Have you noticed some of the above signs and symptoms of diabetes in your kitty? You should head to the vet at the earliest opportunity. Untreated diabetes can damage the body and in some cases, can be fatal.

Let your vet know your concerns. As well as carrying out a regular check-up, they’ll probably carry out blood and urine tests to detect the glucose levels in the blood. If your cat is diabetic, the tests will show an excessive level of blood glucose and/or glucose in the urine.

Treatment of diabetes in cats

diabetes in cats
It might seem scary, but your cat will get used to insulin injections with time ©Shutterstock

According to James Andres Jones, author of Cat Symptoms & Illnesses, there are a few ways to treat cat diabetes, these being:

  • Controlling your cat’s diet and weight
  • Injecting insulin
  • Oral medicine
  • Monitoring insulin and glucose levels

“In terms of injecting insulin, your vet will most probably carry out an 18 to 24-hour test on your cat’s glucose to create a profile. This will allow your vet to determine the amounts and how often insulin needs to be injected,” “A hypoglycemic oral medication is normally used in cats who are otherwise healthy.”

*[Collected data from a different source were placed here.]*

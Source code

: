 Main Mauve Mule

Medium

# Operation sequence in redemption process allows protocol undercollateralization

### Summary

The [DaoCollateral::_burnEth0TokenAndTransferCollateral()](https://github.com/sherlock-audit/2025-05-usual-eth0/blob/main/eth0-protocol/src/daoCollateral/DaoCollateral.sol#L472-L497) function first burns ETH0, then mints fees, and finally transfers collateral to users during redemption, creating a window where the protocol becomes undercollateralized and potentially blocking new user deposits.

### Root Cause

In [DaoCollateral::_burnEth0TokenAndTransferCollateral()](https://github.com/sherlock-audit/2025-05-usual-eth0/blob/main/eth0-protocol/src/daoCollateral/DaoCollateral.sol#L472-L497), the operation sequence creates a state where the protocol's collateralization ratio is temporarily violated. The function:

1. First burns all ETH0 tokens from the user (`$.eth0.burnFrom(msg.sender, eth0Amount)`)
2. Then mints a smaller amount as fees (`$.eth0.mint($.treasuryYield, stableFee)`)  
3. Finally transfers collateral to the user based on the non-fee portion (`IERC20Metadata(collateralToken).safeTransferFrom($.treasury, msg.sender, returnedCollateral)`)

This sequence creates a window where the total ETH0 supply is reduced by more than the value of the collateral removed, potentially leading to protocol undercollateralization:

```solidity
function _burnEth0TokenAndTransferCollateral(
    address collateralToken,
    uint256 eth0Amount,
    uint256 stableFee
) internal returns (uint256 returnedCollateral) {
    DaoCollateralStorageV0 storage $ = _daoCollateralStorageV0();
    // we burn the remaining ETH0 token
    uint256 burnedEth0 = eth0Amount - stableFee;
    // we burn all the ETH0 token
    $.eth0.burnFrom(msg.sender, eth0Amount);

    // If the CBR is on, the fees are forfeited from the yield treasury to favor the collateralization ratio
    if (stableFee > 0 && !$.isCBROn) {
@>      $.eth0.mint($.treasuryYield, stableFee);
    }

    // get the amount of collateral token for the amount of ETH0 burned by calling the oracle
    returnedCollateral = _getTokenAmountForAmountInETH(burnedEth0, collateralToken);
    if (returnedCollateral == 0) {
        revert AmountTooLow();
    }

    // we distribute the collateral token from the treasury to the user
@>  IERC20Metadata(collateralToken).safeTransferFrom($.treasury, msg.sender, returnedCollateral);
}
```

Your cat will need to have regular check-ups at the vets following their diagnosis and initial treatment. If you ever notice changes in your cat’s health or symptoms, get back to the vet immediately.

Managing feline diabetes

Your vet will recommend the appropriate treatment for your cat's diabetes and this should always be the first priority in terms of diabetes management.

However, it’s also useful to know that diabetes in cats can be significantly improved through diet and lifestyle changes. Most diabetic cats will benefit from losing weight. In most cases, being overweight was probably what triggered the condition in the first place. Generally, low-carb diets are beneficial to diabetic cats, as is plenty of exercise.

You should never change a diabetic’s cat diet or treatment without first consulting your vet. They’ll be more than willing to help to find the best diabetic diet for your cat. Make sure you chat with them about this following diagnosis rather than trying to figure it out on your own.

A good routine which includes careful monitoring, a diabetic-appropriate diet and lots of check-ups at the vet should keep your cat in a healthy, stable condition - good luck!